O cristianismo enxerga no ser humano não somente o corpo, como puramente matéria, mas também o espírito, que juntos fazem com que se possa experimentar verdadeiramente o divino, desde que trilhemos esse caminho de renuncia e mortificação, para a purificação necessária. Para esta purificação, segundo o autor, é necessário que o amor vá amadurecendo até chegar ao seu mais alto nível:"o amor visa eternidade". Este está disposto ao sacrifício, a renuncia de si mesmo em função do outro. A exemplo de Jesus que morreu por amor a humanidade, onde ai se alcança a plenitude.
Vemos constantemente esta contraposição entre o amor EROS e ÁGAPE, sendo o primeiro como mundano e o segundo como divino, mas que estão sempre unidos. Se as relações humanas permanecem no EROS (fechando-se em função de si mesmos), de fato elas se destroem, mas se a medida que esse amor vai amadurecendo, este aproxima-se do ÁGAPE (doar-se ao outro) permanecendo nesta unidade, o amor é capaz de experimentar o seu verdadeiro sentido. Porém para dar amor é preciso primeiramente recebê-lo daquele que é a fonte do amor verdadeiro, Jesus Cristo,"cujo coração trespassado brota o amor de Deus", como afirma Bento XVI. Entende-se ainda que o amor é algo único, composto de duas realidades que se fundem, as quais estão presentes no ser humano, aceito por completo para que nessa busca constante do amor seja purificado.

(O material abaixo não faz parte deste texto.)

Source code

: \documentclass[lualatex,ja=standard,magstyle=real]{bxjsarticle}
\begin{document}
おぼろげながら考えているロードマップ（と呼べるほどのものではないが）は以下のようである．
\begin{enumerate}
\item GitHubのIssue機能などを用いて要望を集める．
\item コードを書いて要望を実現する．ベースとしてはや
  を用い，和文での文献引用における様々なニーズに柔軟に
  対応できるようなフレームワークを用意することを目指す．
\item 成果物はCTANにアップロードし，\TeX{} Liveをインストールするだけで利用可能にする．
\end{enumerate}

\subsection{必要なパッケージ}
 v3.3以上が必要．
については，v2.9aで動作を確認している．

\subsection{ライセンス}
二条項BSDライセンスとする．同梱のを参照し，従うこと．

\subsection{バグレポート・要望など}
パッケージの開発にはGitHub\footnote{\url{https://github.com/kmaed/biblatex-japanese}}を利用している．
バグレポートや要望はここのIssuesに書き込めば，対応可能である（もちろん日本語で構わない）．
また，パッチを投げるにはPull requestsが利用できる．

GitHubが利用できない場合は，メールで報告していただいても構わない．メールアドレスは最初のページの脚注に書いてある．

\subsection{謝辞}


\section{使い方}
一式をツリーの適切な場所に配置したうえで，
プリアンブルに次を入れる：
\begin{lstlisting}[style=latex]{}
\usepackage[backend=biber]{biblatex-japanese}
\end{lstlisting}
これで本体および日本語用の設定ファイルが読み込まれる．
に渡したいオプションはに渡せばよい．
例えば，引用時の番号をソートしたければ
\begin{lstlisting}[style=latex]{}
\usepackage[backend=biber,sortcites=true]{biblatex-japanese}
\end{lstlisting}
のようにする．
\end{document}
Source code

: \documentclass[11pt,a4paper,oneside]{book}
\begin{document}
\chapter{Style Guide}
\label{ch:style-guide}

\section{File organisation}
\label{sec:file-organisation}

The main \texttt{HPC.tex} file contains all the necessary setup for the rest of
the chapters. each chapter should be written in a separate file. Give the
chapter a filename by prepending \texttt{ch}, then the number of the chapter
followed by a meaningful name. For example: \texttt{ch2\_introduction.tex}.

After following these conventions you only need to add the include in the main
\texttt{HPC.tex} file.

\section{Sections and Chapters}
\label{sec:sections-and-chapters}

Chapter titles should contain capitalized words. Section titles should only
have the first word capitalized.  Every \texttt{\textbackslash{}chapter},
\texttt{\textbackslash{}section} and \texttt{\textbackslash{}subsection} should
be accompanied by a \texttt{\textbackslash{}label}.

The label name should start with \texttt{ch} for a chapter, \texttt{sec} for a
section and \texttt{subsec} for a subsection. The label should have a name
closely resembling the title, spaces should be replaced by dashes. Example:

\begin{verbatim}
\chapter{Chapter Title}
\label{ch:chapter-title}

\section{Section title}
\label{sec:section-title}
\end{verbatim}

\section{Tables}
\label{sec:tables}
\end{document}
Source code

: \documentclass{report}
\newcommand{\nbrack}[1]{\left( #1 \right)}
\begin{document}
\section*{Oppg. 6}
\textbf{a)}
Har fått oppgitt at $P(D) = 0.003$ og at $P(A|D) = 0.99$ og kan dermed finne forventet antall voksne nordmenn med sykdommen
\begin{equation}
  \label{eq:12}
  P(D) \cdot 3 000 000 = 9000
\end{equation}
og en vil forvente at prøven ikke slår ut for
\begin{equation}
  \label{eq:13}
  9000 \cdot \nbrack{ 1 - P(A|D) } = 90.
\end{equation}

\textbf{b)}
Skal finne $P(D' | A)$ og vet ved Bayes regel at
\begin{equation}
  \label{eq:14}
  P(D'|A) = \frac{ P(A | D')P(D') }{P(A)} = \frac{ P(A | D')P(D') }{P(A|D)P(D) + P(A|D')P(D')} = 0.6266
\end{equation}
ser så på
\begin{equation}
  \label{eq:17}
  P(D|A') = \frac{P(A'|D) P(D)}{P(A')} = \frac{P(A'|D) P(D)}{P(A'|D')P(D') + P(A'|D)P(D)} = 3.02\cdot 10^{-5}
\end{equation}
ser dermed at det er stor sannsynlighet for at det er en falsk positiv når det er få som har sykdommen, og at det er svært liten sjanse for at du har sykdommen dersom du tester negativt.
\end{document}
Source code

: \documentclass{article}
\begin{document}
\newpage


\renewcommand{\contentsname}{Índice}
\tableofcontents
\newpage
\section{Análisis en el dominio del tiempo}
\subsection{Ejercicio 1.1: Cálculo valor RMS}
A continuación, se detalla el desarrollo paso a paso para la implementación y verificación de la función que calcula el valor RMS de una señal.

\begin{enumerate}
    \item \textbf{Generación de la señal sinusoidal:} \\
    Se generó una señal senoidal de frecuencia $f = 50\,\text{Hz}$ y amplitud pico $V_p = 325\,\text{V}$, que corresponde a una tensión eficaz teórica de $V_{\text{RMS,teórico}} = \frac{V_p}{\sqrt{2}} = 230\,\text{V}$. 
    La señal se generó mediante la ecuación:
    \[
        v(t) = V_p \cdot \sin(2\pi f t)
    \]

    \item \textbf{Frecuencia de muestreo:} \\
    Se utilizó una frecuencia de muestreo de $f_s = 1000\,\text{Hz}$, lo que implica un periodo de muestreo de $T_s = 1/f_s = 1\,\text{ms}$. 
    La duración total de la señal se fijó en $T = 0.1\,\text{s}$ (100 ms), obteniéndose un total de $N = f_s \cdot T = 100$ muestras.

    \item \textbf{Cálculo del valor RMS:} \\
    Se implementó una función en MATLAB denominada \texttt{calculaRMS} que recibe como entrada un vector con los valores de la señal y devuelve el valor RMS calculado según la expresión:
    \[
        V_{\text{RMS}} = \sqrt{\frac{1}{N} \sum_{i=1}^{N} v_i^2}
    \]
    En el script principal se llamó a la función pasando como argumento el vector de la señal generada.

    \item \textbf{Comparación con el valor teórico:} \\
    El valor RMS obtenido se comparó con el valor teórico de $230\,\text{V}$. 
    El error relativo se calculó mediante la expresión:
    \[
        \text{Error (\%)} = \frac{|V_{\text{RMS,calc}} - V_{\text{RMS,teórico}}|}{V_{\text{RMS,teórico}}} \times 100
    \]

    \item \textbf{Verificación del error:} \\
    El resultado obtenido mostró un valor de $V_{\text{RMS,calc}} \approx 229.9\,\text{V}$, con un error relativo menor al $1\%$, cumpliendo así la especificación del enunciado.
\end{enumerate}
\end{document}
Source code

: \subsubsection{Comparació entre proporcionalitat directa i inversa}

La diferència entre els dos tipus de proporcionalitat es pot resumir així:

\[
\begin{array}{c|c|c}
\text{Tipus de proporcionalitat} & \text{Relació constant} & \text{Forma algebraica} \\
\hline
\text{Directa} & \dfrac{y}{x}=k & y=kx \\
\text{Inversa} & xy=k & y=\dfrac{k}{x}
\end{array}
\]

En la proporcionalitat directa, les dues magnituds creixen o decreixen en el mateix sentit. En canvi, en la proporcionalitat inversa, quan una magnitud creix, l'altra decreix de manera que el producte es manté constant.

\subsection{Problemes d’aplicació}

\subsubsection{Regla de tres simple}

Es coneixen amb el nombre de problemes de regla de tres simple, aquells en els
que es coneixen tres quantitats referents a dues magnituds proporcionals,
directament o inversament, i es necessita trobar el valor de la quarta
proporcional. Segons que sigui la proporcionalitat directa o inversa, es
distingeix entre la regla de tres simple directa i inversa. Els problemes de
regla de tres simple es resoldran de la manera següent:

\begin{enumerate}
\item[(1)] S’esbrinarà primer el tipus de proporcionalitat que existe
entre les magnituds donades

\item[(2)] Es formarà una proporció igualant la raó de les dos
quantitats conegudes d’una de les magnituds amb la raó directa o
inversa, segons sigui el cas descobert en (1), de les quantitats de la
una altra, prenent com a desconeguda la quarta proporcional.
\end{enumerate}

Em um segundo aspecto, o então sucessor de Pedro, trata de questões relacionadas a fé bíblica, já que principalmente com a cultura grega havia ainda a confusão entre os vários deuses e o único Deus. Fica claro que só há um único Deus, capaz de criar todas as coisas e que ama o homem com amor singular. Este que elege Israel, e através deste, toda a humanidade. Que ama sem esperar nada em troca, capaz de perdoar, que tem pelo seu povo um amor apaixonado .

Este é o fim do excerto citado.